───── Provided information ─────
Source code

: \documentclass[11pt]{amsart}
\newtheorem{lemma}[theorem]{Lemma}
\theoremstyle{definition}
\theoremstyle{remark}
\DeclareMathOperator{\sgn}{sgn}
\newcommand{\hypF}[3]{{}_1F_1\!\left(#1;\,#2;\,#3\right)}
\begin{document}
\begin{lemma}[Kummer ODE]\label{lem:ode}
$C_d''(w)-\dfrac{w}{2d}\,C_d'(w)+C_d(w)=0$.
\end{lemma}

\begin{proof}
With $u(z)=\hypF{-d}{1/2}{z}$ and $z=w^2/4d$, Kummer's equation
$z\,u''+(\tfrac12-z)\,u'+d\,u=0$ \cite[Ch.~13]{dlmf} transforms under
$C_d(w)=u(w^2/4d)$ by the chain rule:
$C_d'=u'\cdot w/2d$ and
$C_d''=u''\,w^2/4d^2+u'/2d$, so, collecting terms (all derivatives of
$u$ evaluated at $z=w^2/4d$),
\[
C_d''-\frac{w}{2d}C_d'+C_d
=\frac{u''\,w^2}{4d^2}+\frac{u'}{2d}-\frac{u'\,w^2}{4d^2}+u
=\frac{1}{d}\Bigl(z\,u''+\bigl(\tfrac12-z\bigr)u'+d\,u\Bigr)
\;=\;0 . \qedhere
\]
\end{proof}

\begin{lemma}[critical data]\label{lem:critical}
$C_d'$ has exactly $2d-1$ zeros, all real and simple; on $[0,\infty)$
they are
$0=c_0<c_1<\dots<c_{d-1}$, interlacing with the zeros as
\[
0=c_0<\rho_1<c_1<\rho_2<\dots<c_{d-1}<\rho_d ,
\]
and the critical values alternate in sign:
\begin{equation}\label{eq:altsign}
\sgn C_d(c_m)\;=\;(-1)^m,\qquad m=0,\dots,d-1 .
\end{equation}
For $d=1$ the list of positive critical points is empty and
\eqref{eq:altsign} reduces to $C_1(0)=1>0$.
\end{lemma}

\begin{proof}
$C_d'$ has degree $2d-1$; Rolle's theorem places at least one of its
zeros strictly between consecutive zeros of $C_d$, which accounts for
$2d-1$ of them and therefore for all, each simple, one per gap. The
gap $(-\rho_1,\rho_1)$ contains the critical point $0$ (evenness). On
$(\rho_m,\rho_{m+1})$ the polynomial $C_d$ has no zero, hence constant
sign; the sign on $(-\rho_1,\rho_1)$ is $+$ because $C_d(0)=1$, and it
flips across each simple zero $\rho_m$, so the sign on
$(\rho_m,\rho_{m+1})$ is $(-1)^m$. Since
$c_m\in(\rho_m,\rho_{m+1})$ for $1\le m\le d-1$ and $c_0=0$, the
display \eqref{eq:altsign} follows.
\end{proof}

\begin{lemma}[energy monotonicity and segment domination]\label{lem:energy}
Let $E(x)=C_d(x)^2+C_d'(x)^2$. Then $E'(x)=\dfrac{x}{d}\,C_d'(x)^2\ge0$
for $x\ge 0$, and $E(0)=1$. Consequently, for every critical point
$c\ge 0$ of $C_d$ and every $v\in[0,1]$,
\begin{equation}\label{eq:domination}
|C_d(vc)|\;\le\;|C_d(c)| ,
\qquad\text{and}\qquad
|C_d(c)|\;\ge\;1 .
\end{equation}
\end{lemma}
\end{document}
─────
▶ _Exercise details_:
Every line above that carries the string "eqref" should be copied.

▶ _Completed exercise_:
\eqref{eq:altsign} reduces to $C_1(0)=1>0$.
display \eqref{eq:altsign} follows.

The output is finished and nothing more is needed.